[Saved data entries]
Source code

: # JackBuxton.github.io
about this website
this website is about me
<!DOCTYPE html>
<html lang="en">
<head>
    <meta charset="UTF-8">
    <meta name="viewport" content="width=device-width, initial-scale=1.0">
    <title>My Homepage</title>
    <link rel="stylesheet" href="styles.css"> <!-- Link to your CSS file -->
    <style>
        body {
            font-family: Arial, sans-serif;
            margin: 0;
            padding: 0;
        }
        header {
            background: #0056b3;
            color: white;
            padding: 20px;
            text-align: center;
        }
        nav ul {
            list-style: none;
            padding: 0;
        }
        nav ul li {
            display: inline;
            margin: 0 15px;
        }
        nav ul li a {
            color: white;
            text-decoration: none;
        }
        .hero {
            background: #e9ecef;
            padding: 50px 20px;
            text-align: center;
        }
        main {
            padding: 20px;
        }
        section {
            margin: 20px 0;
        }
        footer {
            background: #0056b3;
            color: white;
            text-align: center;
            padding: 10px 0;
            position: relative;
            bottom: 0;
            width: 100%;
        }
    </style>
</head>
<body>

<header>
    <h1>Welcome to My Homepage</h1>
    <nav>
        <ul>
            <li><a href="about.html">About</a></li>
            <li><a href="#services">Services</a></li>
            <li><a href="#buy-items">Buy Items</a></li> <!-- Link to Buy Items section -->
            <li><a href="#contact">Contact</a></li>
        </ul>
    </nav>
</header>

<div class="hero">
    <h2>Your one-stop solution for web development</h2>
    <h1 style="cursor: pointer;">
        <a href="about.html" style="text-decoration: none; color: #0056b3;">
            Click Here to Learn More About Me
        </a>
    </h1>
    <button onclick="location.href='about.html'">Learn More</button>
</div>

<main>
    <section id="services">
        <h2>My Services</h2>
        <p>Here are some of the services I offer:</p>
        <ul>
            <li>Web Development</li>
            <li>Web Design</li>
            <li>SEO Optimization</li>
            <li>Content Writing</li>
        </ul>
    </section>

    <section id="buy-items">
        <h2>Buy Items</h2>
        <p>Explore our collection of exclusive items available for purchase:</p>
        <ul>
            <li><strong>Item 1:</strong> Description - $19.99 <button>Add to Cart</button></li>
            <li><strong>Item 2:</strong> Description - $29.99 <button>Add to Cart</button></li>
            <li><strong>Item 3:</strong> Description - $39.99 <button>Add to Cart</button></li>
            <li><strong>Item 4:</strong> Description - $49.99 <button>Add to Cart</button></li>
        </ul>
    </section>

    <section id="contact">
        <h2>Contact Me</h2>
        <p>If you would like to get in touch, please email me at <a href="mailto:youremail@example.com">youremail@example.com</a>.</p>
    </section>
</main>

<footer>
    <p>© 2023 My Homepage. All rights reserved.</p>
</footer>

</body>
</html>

[Exercise details]
Set down exactly the lines from the start of the records to the line with "background: #e9ecef;". Include that line, and add nothing more.

[Exercise result]
Source code

: # JackBuxton.github.io
about this website
this website is about me
<!DOCTYPE html>
<html lang="en">
<head>
    <meta charset="UTF-8">
    <meta name="viewport" content="width=device-width, initial-scale=1.0">
    <title>My Homepage</title>
    <link rel="stylesheet" href="styles.css"> <!-- Link to your CSS file -->
    <style>
        body {
            font-family: Arial, sans-serif;
            margin: 0;
            padding: 0;
        }
        header {
            background: #0056b3;
            color: white;
            padding: 20px;
            text-align: center;
        }
        nav ul {
            list-style: none;
            padding: 0;
        }
        nav ul li {
            display: inline;
            margin: 0 15px;
        }
        nav ul li a {
            color: white;
            text-decoration: none;
        }
        .hero {
            background: #e9ecef;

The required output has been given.